"Ive learned that some things are out of our control - but we do have a choice over how we respond to them. I believe it has made me stronger and more empathetic towards others."
Clare Davis of Nova Associates
In little over a year, Clare Davis’s brother died, her house burnt down, her young child went missing and she was diagnosed with skin cancer.
The last three events took place within a fortnight of each other – testing the mum-of-four’s resilience to the core.
Clare, from Bristol, who has worked as a corporate trainer for over two decades, said she had lived a relatively blessed life and then her world was turned on its head.
She said: “I hadn’t understood the pain and loss of grief until my brother died, which was heart-breaking.”
Loss and grief
Clare’s brother, Chris, died of a brain tumour in 2007 – just five weeks after diagnosis and at the age of 35.
Clare, who was one of seven children growing up near Sydney, Australia, decided to move back home, while pregnant with her third child at the time.
A few months after settling, the family home burnt down and destroyed most of their belongings.
Clare, her husband, and three children - aged between eight months and six-years-of-age - were lucky to escape unharmed – as the house exploded minutes after they got out.
Clare said: “My husband, Jonny, stayed calm and found a safe way out. We were lucky as the firefighters couldn’t smash the windows and we could have been trapped.”
The wall with the photo of Chris and his family was the only part of the house to remain undamaged.
The family, who had just had their belongings transported, lost most of them in one fell swoop.
Clare said: “I learned then that we can experience grief for many things – loss of a loved one, sentimental items, a home or a way of life. I don’t take good times for granted anymore.
“I’ve learned that some things are out of our control - but we do have a choice over how we respond to them. I believe it has made me stronger and more empathetic towards others.”
The community rallied round to help the family out and a week later a friend organised a party to thank them.
Clare’s four-year-old son had played with the friend’s dog outside as usual. But then stray dogs led the pair out into the 100-acre land where they got lost.
Police cars and helicopters launched a search party as night was approaching. Fortunately, their boy was found unharmed five hours later by a contractor working on a nearby property.
Clare said: “I was scared that I was going to lose my little boy and was so relieved when he was found.”
A few days later she decided to get a growth melanoma on her leg checked out by her father, a practising GP, after putting it off for a couple of months.
It turned out to be skin cancer and could have proved fatal if left unchecked and untreated for much longer.

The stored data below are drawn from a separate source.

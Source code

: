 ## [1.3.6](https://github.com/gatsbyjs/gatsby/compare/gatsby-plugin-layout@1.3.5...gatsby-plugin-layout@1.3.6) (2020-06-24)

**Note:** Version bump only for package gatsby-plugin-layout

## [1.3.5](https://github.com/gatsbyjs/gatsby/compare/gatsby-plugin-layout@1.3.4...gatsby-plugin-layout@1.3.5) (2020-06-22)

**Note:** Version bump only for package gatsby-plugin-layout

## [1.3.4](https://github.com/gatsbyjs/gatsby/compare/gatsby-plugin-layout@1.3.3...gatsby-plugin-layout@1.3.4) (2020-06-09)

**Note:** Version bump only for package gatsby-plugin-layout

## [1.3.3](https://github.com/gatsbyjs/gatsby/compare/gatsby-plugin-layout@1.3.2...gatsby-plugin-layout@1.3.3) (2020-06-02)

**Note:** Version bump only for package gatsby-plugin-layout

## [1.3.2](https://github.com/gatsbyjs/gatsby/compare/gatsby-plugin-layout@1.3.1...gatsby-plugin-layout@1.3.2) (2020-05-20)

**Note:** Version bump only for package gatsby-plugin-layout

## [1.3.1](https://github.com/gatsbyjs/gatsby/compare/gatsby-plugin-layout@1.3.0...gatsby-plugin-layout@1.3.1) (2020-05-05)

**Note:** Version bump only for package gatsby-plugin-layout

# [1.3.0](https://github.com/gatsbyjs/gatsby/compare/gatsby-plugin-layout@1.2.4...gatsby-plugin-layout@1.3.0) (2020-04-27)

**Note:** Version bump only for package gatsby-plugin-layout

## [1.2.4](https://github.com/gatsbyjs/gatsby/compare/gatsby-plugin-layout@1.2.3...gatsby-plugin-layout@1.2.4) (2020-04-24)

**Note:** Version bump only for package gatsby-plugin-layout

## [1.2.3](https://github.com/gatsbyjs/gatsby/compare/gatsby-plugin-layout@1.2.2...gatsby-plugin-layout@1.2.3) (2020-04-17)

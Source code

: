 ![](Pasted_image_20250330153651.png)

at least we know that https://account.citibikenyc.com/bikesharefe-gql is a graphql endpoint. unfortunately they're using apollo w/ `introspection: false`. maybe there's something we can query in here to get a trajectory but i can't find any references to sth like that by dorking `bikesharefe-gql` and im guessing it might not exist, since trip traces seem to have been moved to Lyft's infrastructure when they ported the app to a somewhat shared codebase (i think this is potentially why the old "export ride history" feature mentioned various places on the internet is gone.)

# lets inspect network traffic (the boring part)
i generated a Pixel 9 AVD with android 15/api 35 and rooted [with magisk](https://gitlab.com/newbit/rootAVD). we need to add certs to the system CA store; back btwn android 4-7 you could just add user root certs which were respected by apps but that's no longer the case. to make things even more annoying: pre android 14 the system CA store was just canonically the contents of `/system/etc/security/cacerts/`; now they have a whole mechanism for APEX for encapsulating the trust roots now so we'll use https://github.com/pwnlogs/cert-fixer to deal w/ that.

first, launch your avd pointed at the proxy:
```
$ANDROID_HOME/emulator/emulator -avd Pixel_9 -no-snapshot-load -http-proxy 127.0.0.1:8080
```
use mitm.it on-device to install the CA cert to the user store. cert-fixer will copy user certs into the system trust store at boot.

Clare said: “I had felt like I was being attacked on all sides, but these events were a wake-up call about what really matters in life.

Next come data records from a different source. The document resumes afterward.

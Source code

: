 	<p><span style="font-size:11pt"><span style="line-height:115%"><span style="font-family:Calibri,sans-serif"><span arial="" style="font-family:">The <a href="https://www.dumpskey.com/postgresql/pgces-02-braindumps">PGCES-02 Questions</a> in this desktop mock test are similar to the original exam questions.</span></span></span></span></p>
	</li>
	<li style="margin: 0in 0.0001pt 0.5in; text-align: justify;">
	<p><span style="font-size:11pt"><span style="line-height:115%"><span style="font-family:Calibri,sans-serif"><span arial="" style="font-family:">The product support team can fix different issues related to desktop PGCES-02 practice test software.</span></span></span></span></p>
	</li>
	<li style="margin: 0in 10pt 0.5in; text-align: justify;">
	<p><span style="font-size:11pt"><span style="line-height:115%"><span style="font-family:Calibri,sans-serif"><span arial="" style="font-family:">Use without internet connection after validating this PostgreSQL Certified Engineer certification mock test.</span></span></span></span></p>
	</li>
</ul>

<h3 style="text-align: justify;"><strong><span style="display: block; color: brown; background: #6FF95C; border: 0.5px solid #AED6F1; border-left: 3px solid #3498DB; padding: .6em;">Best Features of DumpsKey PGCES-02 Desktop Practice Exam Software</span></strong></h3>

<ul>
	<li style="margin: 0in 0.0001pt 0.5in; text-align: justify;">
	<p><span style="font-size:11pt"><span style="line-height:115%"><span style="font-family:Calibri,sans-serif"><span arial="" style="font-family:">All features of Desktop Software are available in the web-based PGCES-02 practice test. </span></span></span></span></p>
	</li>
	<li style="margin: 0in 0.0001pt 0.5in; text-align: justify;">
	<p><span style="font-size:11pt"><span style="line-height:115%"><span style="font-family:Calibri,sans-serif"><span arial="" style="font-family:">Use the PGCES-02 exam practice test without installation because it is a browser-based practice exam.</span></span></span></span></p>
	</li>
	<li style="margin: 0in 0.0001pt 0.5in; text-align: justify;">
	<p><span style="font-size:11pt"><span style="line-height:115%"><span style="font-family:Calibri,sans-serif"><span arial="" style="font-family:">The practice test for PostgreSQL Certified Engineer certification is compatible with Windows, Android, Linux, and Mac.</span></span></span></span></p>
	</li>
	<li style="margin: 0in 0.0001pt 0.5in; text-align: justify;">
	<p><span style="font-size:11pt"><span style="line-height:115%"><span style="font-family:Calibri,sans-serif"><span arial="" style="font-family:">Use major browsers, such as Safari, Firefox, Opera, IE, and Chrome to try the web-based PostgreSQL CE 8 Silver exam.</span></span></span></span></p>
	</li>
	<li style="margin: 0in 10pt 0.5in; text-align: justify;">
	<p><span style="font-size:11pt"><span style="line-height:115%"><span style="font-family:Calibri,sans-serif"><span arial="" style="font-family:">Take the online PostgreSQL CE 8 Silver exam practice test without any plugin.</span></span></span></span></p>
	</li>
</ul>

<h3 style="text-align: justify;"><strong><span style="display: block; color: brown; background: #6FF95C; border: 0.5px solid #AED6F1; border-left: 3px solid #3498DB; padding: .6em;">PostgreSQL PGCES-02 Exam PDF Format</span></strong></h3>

“This included looking after my own emotional wellbeing so I could better face challenges.”
Two years later Clare’s dad, Dr Joseph Gangemi, died suddenly from a heart condition at the age of 75. The family decided to return to the UK and settle in Longwell Green.

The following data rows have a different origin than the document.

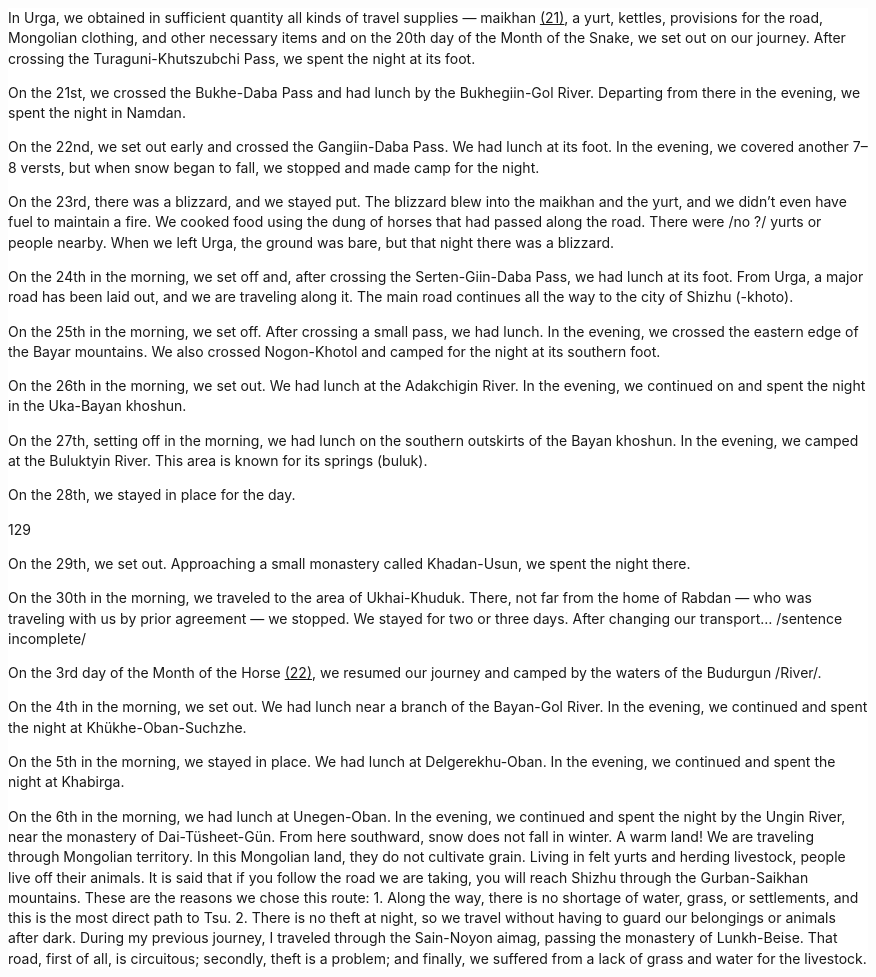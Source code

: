 In Urga, we obtained in sufficient quantity all kinds of travel supplies — maikhan [(21)](#id21), a yurt, kettles, provisions for the road, Mongolian clothing, and other necessary items and on the 20th day of the Month of the Snake, we set out on our journey. After crossing the Turaguni-Khutszubchi Pass, we spent the night at its foot.

On the 21st, we crossed the Bukhe-Daba Pass and had lunch by the Bukhegiin-Gol River. Departing from there in the evening, we spent the night in Namdan.

On the 22nd, we set out early and crossed the Gangiin-Daba Pass. We had lunch at its foot. In the evening, we covered another 7–8 versts, but when snow began to fall, we stopped and made camp for the night.

On the 23rd, there was a blizzard, and we stayed put. The blizzard blew into the maikhan and the yurt, and we didn’t even have fuel to maintain a fire. We cooked food using the dung of horses that had passed along the road. There were /no ?/ yurts or people nearby. When we left Urga, the ground was bare, but that night there was a blizzard.

On the 24th in the morning, we set off and, after crossing the Serten-Giin-Daba Pass, we had lunch at its foot. From Urga, a major road has been laid out, and we are traveling along it. The main road continues all the way to the city of Shizhu (-khoto).

On the 25th in the morning, we set off. After crossing a small pass, we had lunch. In the evening, we crossed the eastern edge of the Bayar mountains. We also crossed Nogon-Khotol and camped for the night at its southern foot.

On the 26th in the morning, we set out. We had lunch at the Adakchigin River. In the evening, we continued on and spent the night in the Uka-Bayan khoshun.

On the 27th, setting off in the morning, we had lunch on the southern outskirts of the Bayan khoshun. In the evening, we camped at the Buluktyin River. This area is known for its springs (buluk).

On the 28th, we stayed in place for the day.

129

On the 29th, we set out. Approaching a small monastery called Khadan-Usun, we spent the night there.

On the 30th in the morning, we traveled to the area of Ukhai-Khuduk. There, not far from the home of Rabdan — who was traveling with us by prior agreement — we stopped. We stayed for two or three days. After changing our transport… /sentence incomplete/

On the 3rd day of the Month of the Horse [(22)](#id22), we resumed our journey and camped by the waters of the Budurgun /River/.

On the 4th in the morning, we set out. We had lunch near a branch of the Bayan-Gol River. In the evening, we continued and spent the night at Khükhe-Oban-Suchzhe.

On the 5th in the morning, we stayed in place. We had lunch at Delgerekhu-Oban. In the evening, we continued and spent the night at Khabirga.

On the 6th in the morning, we had lunch at Unegen-Oban. In the evening, we continued and spent the night by the Ungin River, near the monastery of Dai-Tüsheet-Gün. From here southward, snow does not fall in winter. A warm land! We are traveling through Mongolian territory. In this Mongolian land, they do not cultivate grain. Living in felt yurts and herding livestock, people live off their animals. It is said that if you follow the road we are taking, you will reach Shizhu through the Gurban-Saikhan mountains. These are the reasons we chose this route: 1. Along the way, there is no shortage of water, grass, or settlements, and this is the most direct path to Tsu. 2. There is no theft at night, so we travel without having to guard our belongings or animals after dark. During my previous journey, I traveled through the Sain-Noyon aimag, passing the monastery of Lunkh-Beise. That road, first of all, is circuitous; secondly, theft is a problem; and finally, we suffered from a lack of grass and water for the livestock.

Clare, who heads Nova Associates to help firms build healthy relationships and teams, discovered in management training that people need help looking after people’s wellbeing.
The international coach then trained to become a Mental Health First Aid Instructor – a nationally recognised qualification set up to support the workforce.
Clare, who runs free Mental Health Chats on YouTube and Podcast to raise awareness of difficult topics such as anxiety and suicide, said: “We all need to work on our emotional fitness as it doesn’t come naturally and it’s not wise to leave it until hard times to test it out.”
She has now released a book called Emotional Fitness: A-Z for Positive Mental Health – a practical guide to maintaining wellbeing and preventing downward spirals.
Clare, who has delivered training to companies and schools across Bristol, said: “Positive mental health is like a muscle, which we can work on.
“It helps us to cope with difficulties and improves performance, relationships and our physical health.”